Stored dataset items
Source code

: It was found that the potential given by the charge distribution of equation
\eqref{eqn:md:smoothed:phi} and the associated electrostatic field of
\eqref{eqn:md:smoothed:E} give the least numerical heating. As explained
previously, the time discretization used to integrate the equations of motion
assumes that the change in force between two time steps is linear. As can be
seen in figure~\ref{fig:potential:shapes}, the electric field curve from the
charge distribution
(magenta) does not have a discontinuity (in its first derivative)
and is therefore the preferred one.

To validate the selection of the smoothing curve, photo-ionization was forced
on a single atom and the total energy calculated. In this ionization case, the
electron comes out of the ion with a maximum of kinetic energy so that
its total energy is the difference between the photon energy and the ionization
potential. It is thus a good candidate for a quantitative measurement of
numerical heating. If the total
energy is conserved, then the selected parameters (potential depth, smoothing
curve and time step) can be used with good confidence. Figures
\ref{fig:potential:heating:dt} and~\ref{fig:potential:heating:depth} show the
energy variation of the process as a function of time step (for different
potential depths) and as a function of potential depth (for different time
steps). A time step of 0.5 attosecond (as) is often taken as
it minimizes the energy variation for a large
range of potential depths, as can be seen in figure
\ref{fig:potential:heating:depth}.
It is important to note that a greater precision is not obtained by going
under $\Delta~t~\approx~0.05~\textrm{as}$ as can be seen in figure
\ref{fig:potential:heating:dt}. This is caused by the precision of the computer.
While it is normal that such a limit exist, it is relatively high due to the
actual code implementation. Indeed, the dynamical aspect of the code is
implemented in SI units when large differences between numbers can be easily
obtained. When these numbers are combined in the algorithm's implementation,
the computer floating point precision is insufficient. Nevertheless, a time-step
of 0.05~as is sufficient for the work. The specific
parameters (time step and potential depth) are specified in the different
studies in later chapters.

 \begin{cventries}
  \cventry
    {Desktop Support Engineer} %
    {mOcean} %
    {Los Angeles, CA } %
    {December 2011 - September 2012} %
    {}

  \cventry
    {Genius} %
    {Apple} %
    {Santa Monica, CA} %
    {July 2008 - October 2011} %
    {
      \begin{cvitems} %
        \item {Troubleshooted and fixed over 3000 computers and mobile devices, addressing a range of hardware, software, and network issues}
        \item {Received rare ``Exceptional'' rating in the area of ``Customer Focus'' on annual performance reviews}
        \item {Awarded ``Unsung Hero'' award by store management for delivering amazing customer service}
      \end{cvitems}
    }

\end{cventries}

### EXERCISE INSTRUCTIONS
Among the records above, find each line containing the string "curve" and copy it.

### WRITTEN ANSWER
seen in figure~\ref{fig:potential:shapes}, the electric field curve from the
To validate the selection of the smoothing curve, photo-ionization was forced
curve and time step) can be used with good confidence. Figures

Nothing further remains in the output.